How quickly can the weather change

Why is there no 100 percent forecast? | That is how probable are weather forecasts

"It is difficult to predict, especially when it comes to the future," Mark Twain (1835-1910), American writer

All over the world, supercomputers calculate how our weather will be. Meteorologists feed them with data from weather satellites, weather balloons, measuring buoys, weather stations, airplanes and and and - and then our barbecue party falls into the water because suddenly an unpredicted thunderstorm approaches.

Why is there no 100 percent forecast?

"Even from the very start, nature doesn't like to look at the cards," says meteorologist Dominik Jung (36) from wetter.net. "The atmosphere is a chaotic system."

To calculate the weather forecast, meteorologists always need the current state of the atmosphere. In plain language: as much measurement data as possible from weather stations all over the world.

Dominik Jung: “The catch is that two thirds of the world is covered with water, and the measuring network looks very thin. So we have no way of knowing exactly how the weather is everywhere and so we have a big mistake in the starting position right from the start. "

Predicting small-scale thunderstorm cells in particular is a headache for meteorologists, as these tend to slide through the grid of the computer models.And so it is never enough for a 100 percent forecast.

What can we expect from a good weather forecast?

According to the German Weather Service (DWD), a temperature forecast for local climatic conditions is considered “good” if it deviates by less than 2.5 degrees from the actual temperature. If the deviation is greater than 4.5 degrees, this is assessed as a "gross error".

Two-day predictions of the daily mean temperature are today on average about 1.3 degrees off. In the case of six-day forecasts, the deviation increases to just under 2.5 degrees.

The hit rates of the forecasts

The weather portal www.wetter.net has examined how high the hit rate actually is in its own forecasts.

Nowcasting (period: 2 to 3 hours from now): The weather expert looks at the current radar image - and can see, for example, how heavily it is raining, whether it may even be hailing, and estimate where the whole thing is going in the coming hours.

Hit rate: 98 percent

Short-term forecast (3-day forecast): We know them from the daily newspapers or the TV. There the weather for the current day and the next two days is usually presented.

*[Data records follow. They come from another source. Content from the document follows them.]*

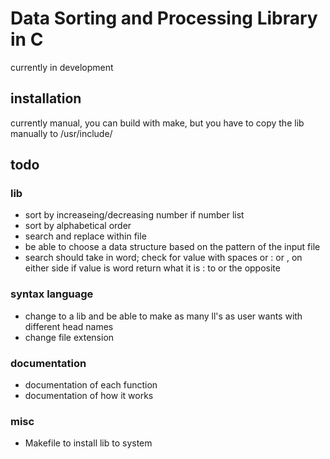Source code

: # Data Sorting and Processing Library in C
currently in development

## installation
currently manual, you can build with make, but you have to copy the lib manually
to /usr/include/

## todo
### lib
* sort by increaseing/decreasing number if number list
* sort by alphabetical order
* search and replace within file
* be able to choose a data structure based on the pattern of the input file
* search should take in word; check for value with spaces or : or , on either side
    if value is word return what it is : to or the opposite

### syntax language
* change to a lib and be able to make as many ll's as user wants with different
  head names
* change file extension

### documentation
* documentation of each function
* documentation of how it works

### misc
* Makefile to install lib to system

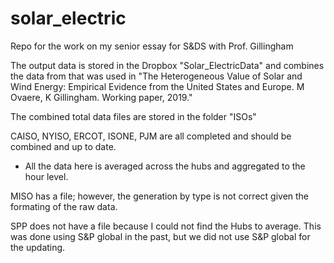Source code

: # solar_electric
Repo for the work on my senior essay for S&amp;DS with Prof. Gillingham

The output data is stored in the Dropbox "Solar_ElectricData" and combines the data from that was used in "The Heterogeneous Value of Solar and Wind Energy: Empirical Evidence from the United States and Europe. M Ovaere, K Gillingham. Working paper, 2019."

The combined total data files are stored in the folder "ISOs"

CAISO, NYISO, ERCOT, ISONE, PJM are all completed and should be combined and up to date.

- All the data here is averaged across the hubs and aggregated to the hour level.

MISO has a file; however, the generation by type is not correct given the formating of the raw data.

SPP does not have a file because I could not find the Hubs to average. This was done using S&P global in the past, but we did not use S&P global for the updating. 
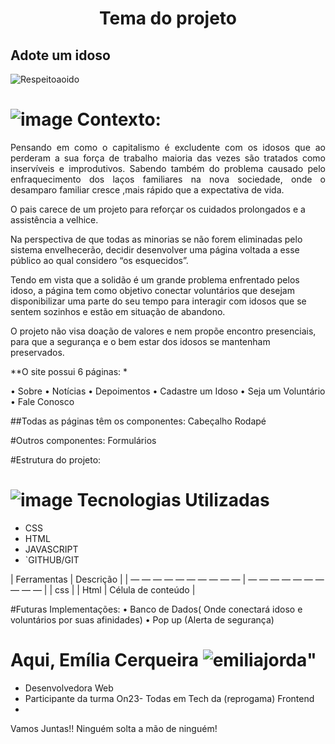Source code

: <h1 align="center">Tema do projeto </h1>

<h2>Adote um idoso</h2>


![Respeitoaoido ](https://github.com/ejscerqueira/final-/assets/61998637/88c68886-e8e2-4c46-b7c2-738c9fef1ffd)


# ![image](https://github.com/ejscerqueira/final-/assets/61998637/69b77b2d-6079-426a-98aa-710ef7ca7ca9) Contexto: 
<p align="justify">Pensando em como o capitalismo é excludente com os idosos que ao perderam a sua força de trabalho maioria das vezes são tratados como inservíveis e improdutivos.
Sabendo também do problema causado pelo enfraquecimento dos laços familiares na nova sociedade, onde o desamparo familiar cresce ,mais rápido que a expectativa de vida.<p>
<p>O pais carece de um projeto para reforçar os cuidados prolongados e a assistência a velhice.</p>
<p>Na perspectiva de que todas as minorias se não forem eliminadas pelo sistema envelhecerão, decidir desenvolver uma página voltada a esse público ao qual considero “os esquecidos”.</p>
<p>Tendo em vista que a solidão é um grande problema enfrentado pelos idoso, a página tem como objetivo conectar voluntários que desejam disponibilizar uma parte do seu tempo para interagir com idosos que se sentem sozinhos e estão em situação de abandono.</p>
O projeto não visa doação de valores e nem propõe encontro presenciais, para que a segurança e o bem estar dos idosos se mantenham preservados.

**O site possui 6 páginas: *

•	Sobre
•	Notícias
•	Depoimentos
•	Cadastre um Idoso
•	Seja um Voluntário 
•	Fale Conosco

##Todas as páginas têm os componentes:
Cabeçalho 
Rodapé



#Outros componentes:
Formulários

#Estrutura do projeto:


# ![image](https://github.com/ejscerqueira/final-/assets/61998637/f761f362-ffac-4bfb-b654-90b76c2994ce) Tecnologias Utilizadas

- CSS
- HTML
- JAVASCRIPT	
- `GITHUB/GIT

| Ferramentas | Descrição |
| — — — — — — — — — — | — — — — — — — — — — |
| css |
| Html | Célula de conteúdo |






#Futuras Implementações:
•	Banco de Dados( Onde conectará idoso e voluntários por suas afinidades)
•	Pop up (Alerta de segurança)


# Aqui, Emília Cerqueira ![emiliajorda](https://github.com/ejscerqueira/final-/assets/61998637/3d747dd3-aa67-48b4-92fa-d23aa4506961)"

-	Desenvolvedora Web
-	Participante da turma On23- Todas em Tech da (reprogama) Frontend
-	
Vamos Juntas!! Ninguém solta a mão de ninguém!


















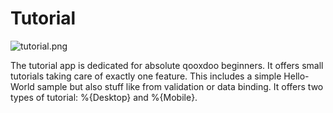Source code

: Tutorial
========

![tutorial.png](tutorial.png%0A%20%20%20%20%20%20%20%20:target:%20http://demo.qooxdoo.org/%{version}/tutorial)

The tutorial app is dedicated for absolute qooxdoo beginners. It offers small tutorials taking care of exactly one feature. This includes a simple Hello-World sample but also stuff like from validation or data binding. It offers two types of tutorial: %{Desktop} and %{Mobile}.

Hit rate: around 90 percent

Medium-term forecast (4 to 10 days): This is where things get trickier. Meteorologist Dominik Jung: “If you want to know exactly how the weather will be on Sunday, you should only look at the weather forecast from Friday. Before that, it can happen to him that the forecast changes wildly several times. "

Hit rate: Up to day 5 at 70 percent. On the 10th day only a good 50 percent - that is, just over the "chance".

Long-term trend (longer than 10 days): Here meteorologists try to estimate whole months and even seasons. Dominik Jung from wetter.net: “But from such a distant period you can really only give tendencies: Is it getting warmer, is it getting colder, is there a high or will the lows stay with us? You can then no longer really seriously say that it will rain in the morning of the 14th day and then sunny in the afternoon. That will not do!"

Whether long-term forecasts are reliable at all is hotly debated among weather experts themselves.

Hit rate: 50 percent - but it's not about precise predictions, only a relative assessment.

Difficult season

In addition, the quality of weather forecasts fluctuates over the course of a year.

In summer the weather conditions are more stable than in winter, and the forecasts are correspondingly more reliable.

It can be difficult to make predictions in the transitional seasons, for example in the typically changeable April weather. Or like this year with the normally not quite so changeable May weather.